At a time when runaway inflation dents home budgets, some of the urban commuters in Norway received a reprieve in terms of cheaper public transport. Oslo has temporarily slashed the public transport ticket rates by 40%.

The reduction on the monthly pass in the national capital region, for about a month from August 21 to September 15, is attributed to unspent budgetary funds. However, opposition parties were quick to denounce the move as a gimmick ahead of the local elections on September 11.

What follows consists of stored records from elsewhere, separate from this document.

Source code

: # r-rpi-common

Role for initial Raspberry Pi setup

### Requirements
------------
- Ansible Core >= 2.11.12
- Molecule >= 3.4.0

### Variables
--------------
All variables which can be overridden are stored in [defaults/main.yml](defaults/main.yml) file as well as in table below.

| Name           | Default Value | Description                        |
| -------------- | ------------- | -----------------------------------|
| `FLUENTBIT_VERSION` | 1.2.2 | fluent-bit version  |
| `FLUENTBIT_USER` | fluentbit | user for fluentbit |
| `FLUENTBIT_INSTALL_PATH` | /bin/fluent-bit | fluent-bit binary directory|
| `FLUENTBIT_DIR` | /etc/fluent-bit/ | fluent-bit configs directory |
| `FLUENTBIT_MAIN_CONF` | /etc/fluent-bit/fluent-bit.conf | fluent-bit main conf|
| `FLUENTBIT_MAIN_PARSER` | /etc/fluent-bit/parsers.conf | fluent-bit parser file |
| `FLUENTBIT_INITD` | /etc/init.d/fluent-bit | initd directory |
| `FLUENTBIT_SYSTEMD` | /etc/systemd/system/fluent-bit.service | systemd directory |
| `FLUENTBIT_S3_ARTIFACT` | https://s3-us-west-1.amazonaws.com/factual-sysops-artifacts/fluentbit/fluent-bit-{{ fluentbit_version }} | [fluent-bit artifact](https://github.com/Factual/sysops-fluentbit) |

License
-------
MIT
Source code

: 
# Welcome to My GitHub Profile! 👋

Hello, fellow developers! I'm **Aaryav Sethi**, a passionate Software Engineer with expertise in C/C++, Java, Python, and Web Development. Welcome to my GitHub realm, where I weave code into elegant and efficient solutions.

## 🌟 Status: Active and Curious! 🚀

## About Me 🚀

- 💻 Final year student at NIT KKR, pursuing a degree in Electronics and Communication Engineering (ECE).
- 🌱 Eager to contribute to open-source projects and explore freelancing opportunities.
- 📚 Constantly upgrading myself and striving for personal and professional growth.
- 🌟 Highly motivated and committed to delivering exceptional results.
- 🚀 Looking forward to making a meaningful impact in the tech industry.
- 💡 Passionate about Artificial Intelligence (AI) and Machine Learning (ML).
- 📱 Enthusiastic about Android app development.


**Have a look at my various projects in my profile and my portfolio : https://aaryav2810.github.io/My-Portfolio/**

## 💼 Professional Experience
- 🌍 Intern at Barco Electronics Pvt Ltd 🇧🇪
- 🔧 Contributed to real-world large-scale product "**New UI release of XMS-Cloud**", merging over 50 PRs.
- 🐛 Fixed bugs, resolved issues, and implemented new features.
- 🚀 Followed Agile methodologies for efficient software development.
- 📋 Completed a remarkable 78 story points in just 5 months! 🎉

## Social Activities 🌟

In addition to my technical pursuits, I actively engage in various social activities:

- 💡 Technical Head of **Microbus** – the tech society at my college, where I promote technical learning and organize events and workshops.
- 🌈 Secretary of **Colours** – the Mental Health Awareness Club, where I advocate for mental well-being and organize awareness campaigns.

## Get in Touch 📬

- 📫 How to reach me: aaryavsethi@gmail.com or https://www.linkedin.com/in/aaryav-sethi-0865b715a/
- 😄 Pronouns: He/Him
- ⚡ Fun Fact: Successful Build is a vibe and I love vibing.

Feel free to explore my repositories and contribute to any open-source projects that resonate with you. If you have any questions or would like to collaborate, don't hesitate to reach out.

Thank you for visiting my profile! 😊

The local council, steered by a coalition of Labour, Socialist Left and Green parties, had also cut ticket rates for a month towards the end of 2022 as part of its strategy to encourage more people to use public transport. The current cut, however, assumed political color because it coincides with a crucial election season. The Conservatives and Liberals accused the ruling parties of surreptitiously using municipal funds for their election campaign.

The left-of-center parties, including the Reds, are already highlighting free or cheaper public transport facilities as an achievement, primarily citing a bold move by the third-largest city to fully fund public transport since July last year. Stavanger has promised free public transport until 2024, but the decision might hinge on the outcome of the municipal election.

Elections or not, free transport comes as a relief for the residents. Norway’s consumer price index for July was 5.4% higher than the same period last year, largely driven by food and non-alcoholic beverages, furnishings and household equipment, as well as recreation and culture. The index for the transport sector was up 4.3%.